Ask HN: Starting a consultancy - is this a good idea? - engilancer

I'm a freelance Ruby on Rails developer located in New York City, and the number of interested clients has become increasingly large - large enough that I'm very interested in hiring a few consultants of my own to do the cookie-cutter business logic and CSS/HTML work that I'd rather not do. Does anyone have experience doing this? Positive/Negative? Is it a lot of management overhead, and in the end is the extra throughput worth the stress of managing subcontractors?
======
solost
My recommendation to you is to decide what type of consultancy you want. One
where you are in charge but hire a project manager to do all of the day to day
management or one where you are in charge and also responsible for the day to
day management.

I run my own firm and I love what I do, however I only do actual client work
20% of the time, the rest of the time I am HR, Accounting, and Business
Development. My business is nearly 100% referral yet business development
still takes up nearly 50% of my time due to the fact that I feel I need to own
and manage the client relationships. However I have an amazing project manager
to keep all of the projects on track.

I would encourage anyone who wants to operate their own business to do so,
just remember it is incredibly important to learn what it takes to set up and
operate a business properly before making the commitment.
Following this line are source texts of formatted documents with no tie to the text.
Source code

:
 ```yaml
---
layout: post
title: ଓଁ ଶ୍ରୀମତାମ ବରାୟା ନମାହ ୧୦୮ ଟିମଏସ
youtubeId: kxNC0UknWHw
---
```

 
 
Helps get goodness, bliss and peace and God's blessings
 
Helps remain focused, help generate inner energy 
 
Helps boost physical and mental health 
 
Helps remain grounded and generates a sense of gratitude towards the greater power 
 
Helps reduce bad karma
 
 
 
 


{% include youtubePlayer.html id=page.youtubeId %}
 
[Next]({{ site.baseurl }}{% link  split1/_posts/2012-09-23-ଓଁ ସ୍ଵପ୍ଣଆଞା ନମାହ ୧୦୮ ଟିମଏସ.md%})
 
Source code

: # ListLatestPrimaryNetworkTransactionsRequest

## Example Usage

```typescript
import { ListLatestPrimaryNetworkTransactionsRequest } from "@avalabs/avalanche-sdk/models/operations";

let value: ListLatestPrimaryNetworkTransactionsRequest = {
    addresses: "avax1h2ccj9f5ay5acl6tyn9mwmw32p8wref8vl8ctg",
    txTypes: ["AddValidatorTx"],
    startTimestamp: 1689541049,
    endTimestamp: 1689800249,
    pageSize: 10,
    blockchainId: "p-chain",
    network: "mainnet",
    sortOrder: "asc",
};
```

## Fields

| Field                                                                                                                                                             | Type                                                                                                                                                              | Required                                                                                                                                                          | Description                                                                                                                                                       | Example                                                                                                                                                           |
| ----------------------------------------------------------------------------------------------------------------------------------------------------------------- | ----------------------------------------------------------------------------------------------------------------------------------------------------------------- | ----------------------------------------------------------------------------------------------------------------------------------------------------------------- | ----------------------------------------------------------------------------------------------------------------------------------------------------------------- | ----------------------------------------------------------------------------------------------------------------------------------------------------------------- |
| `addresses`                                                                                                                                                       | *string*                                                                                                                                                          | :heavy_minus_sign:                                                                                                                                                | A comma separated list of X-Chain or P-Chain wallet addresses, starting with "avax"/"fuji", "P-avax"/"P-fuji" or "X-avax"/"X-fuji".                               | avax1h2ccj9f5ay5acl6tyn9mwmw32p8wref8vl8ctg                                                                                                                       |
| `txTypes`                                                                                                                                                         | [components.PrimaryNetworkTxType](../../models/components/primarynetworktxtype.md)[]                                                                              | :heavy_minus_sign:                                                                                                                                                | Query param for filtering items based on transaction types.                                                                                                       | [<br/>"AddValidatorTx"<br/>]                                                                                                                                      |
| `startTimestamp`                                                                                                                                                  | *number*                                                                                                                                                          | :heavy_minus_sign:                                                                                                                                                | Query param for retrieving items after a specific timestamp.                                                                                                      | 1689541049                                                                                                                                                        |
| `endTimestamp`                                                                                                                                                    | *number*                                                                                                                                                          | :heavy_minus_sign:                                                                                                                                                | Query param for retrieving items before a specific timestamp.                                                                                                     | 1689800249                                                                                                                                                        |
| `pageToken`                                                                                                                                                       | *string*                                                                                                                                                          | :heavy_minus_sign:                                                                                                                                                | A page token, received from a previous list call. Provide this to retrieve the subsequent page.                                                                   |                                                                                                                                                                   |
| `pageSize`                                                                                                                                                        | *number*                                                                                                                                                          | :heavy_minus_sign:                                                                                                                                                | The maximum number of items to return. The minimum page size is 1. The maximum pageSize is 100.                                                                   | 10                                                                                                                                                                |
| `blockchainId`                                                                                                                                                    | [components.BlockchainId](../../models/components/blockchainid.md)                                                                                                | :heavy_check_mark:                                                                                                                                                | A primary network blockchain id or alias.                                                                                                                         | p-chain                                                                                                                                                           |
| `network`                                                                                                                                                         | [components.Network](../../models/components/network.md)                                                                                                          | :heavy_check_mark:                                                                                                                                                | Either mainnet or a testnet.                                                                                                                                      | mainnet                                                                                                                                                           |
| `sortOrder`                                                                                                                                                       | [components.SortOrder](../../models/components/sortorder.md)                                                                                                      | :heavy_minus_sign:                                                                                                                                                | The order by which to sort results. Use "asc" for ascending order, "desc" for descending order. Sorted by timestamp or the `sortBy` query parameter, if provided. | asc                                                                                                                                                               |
Even if you think
you know what you are doing, nothing can beat having a knowledgeable and
trustworthy accountant and lawyer to aid you on your way.

The second thing you have to strongly consider is can you recruit the talent
necessary to support the business? One of the reasons I was able to start my
own firm is I spent a decade building a dependable network of service
providers that I can rely for everything I need. I have used these people for
a long time and between them and the people they can recommend, I am never
left in desperate need of skills or man power to get the work done.

Finally consider the type of lifestyle you want to have? Operating a
consulting firm in its formative years can really erode your work life
balance. Many people love the idea of operating their own business but are
completely unprepared when they discover just how different it is from being a
freelancer.

------
arkitaip
Do you really want to grow? Why?

If it is about getting more cash, you could try increasing your fees.

If, however, it is about seeing your business grow and mature, then you need
people to delegate stuff to.

You most difficult task will probably be to find consultants how are
competent, communicative, effective, trustworthy and not too expensive. It can
be a pretty difficult process that can easily take months and even years if
not properly managed. Depending on the complexity of the work to be done, you
can look at everything from freelance marketplaces (low complexity) to more
reliable third party providers that advertise on various web
design/development sites. One advantage of using freelance marketplaces such
as elance or freelancer.com is that they offer fairly good mechanisms for
managing projects, deliverables and payments so that you don't have to set up
your own infrastructure.

I wish you the very best and hope your business turns out the way you want it
to be.

------
AyKarsi
Of my many years of dev experience I worked 4 as a team lead for a
consultancy. Eagerness to earn more money and serve more customers got me into
that position. At the end of that time all I wanted, is get into proper
project work again and say good bye to all the admin,sales and management
bulls __t.

It is hard enough finding good projects for your employees, being profitable
and keeping your admin stuff upto date. If you go down that road, you'll come
to realize that you have less and less time for development yourself.

To answer your question directly: Yes I think the management overhead is
usually grossly underestimated. Whether it's worth it depends on how what you
want to do: Manage consultants, develop, sell projects, have a private life...

You'll be learning a lot of new things, and I definetly don't regret my time,
but I know that I love developing and handpick the project I do.

------
iworkforthem
There will be quite a bit of management to do, either you have to do it
yourself or you have bring someone in to do it for you. In an ideal situation,
a project manager can be roped in to manage the P/L, schedule and as well as
the scope of each project. You can be a resource for him. Of course the
strange thing for him is that he will report the P/L back to you. Kinda of
ironic, but it could work, and you still get to do what you like and do best.